26. Anya
ANYA
The house goes into lockdown less than an hour after Yaromir leaves.
No one says lockdown.
No one has to.
It happens quietly at first. A guard appears outside the breakfast room.
Then another near the main staircase. The front doors are closed and bolted from the inside.
Men move through the hallways with clipped voices and weapons tucked beneath their jackets.
The staff disappears into corners, speaking in whispers.
By the time Nina comes to take me to the library, I already know something is wrong.
“Madam,” she says, careful and polite as always, “Mr. Volkov has asked that you stay away from the windows.”
My stomach tightens. “Why?”
Her expression doesn’t change. Everyone in this house is trained not to react.
“Just a precaution.”
“A precaution against what?”
She lowers her eyes. “Please come with me.”
The library is on the west side of the house, with tall shelves, heavy curtains, and a fireplace that hasn’t been lit. Two guards stand outside the door. Another waits near the window, watching the grounds through a narrow gap in the curtain.
Nina brings tea.
I don’t drink it.
I sit on the edge of a leather chair with my hands clasped in my lap, trying not to imagine every possible thing that could have happened. Yaromir went to inspect a warehouse. That’s all he told me. A warehouse fire. Damage. Men injured.
But the house doesn’t lock itself down because of a fire.
Something else has happened.
Something worse.
Nina sets a small plate of biscuits near me. “You should eat something.”
I look at the plate. “I can’t.”
“You said the same thing at breakfast and still ate half the fruit.”
I blink at her. There’s no humor on her face, but I realize, after a second, that she’s trying to distract me.
It almost works.
“Has this happened before?” I ask.
Nina stills. That’s answer enough.
I turn fully toward her. “Nina.”
She folds her hands in front of her apron. “There have been security concerns before.”
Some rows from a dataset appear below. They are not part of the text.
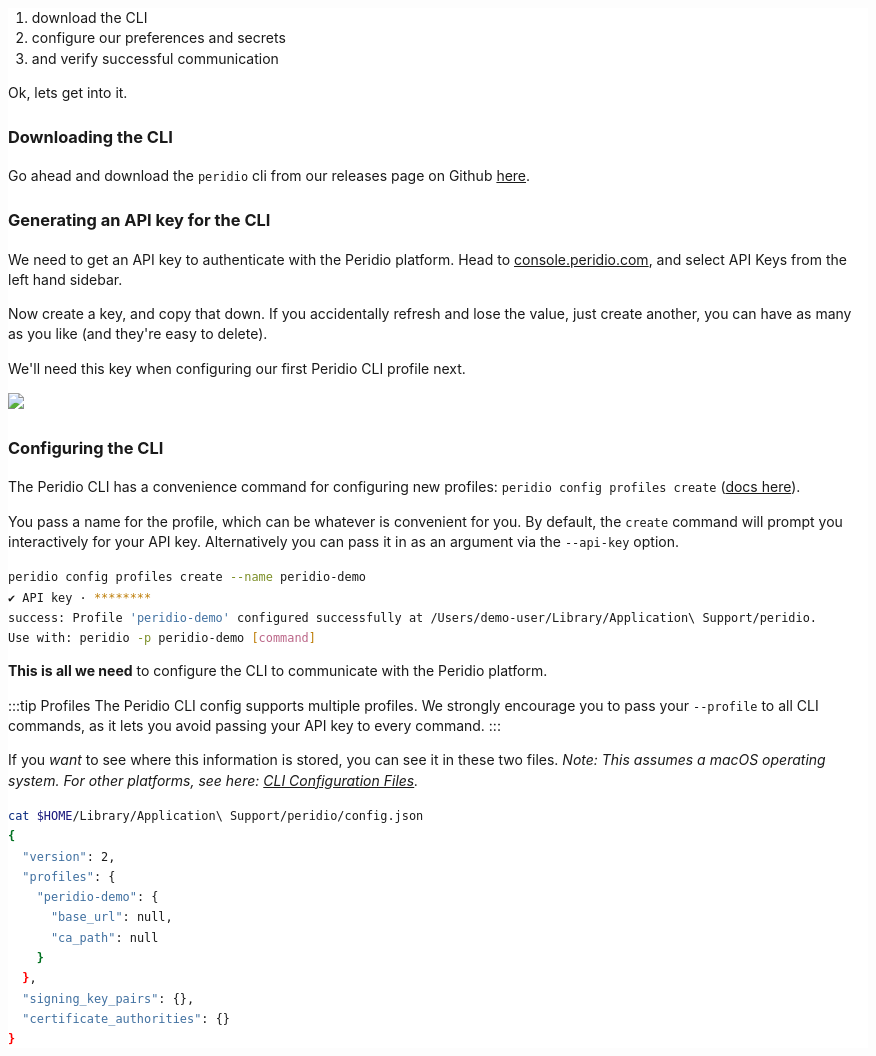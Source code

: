 1. download the CLI
2. configure our preferences and secrets
3. and verify successful communication

Ok, lets get into it.

### Downloading the CLI

Go ahead and download the `peridio` cli from our releases page on Github [here](https://docs.peridio.com/cli).

### Generating an API key for the CLI

We need to get an API key to authenticate with the Peridio platform. Head to [console.peridio.com](http://console.peridio.com), and select API Keys from the left hand sidebar.

Now create a key, and copy that down. If you accidentally refresh and lose the value, just create another, you can have as many as you like (and they're easy to delete).

We'll need this key when configuring our first Peridio CLI profile next.

<img src="/img/getting-started/api-key-list.png" width="auto" />

### Configuring the CLI

The Peridio CLI has a convenience command for configuring new profiles: `peridio config profiles create` ([docs here](https://docs.peridio.com/cli/config/profiles/create)).

You pass a name for the profile, which can be whatever is convenient for you. By default, the `create` command will prompt you interactively for your API key. Alternatively you can pass it in as an argument via the `--api-key` option.

```bash
peridio config profiles create --name peridio-demo
✔ API key · ********
success: Profile 'peridio-demo' configured successfully at /Users/demo-user/Library/Application\ Support/peridio.
Use with: peridio -p peridio-demo [command]
```

**This is all we need** to configure the CLI to communicate with the Peridio platform.

:::tip Profiles
The Peridio CLI config supports multiple profiles. We strongly encourage you to pass your `--profile` to all CLI commands, as it lets you avoid passing your API key to every command.
:::


If you _want_ to see where this information is stored, you can see it in these two files. _Note: This assumes a macOS operating system. For other platforms, see here: [CLI Configuration Files](https://docs.peridio.com/cli#configuration-files)._

```bash
cat $HOME/Library/Application\ Support/peridio/config.json
{
  "version": 2,
  "profiles": {
    "peridio-demo": {
      "base_url": null,
      "ca_path": null
    }
  },
  "signing_key_pairs": {},
  "certificate_authorities": {}
}
```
“That’s not what I asked.”
“No,” she admits.
The guard near the window shifts slightly, but says nothing.
I press my palms against my knees. “Has the whole house ever been locked down like this?”
Nina hesitates. Then she shakes her head once. “No, madam.”
The fear in my chest grows teeth. “Why now?”
Her gaze flickers to my face, then to my ring. “Mr. Volkov has enemies,” she says.
“I know that.”
“Yes.” Her voice softens slightly. “But he did not have anything precious in the house before.”
I stare at her. I should reject it. I should laugh, or tell her this marriage began as a bargain, or remind both of us that Yaromir Volkov doesn’t think in soft words like precious. But my throat closes before I can say anything.
Because I remember his face this morning when I asked to go out.
I remember the way he said no.
I remember being angry at him for turning the estate into a cage.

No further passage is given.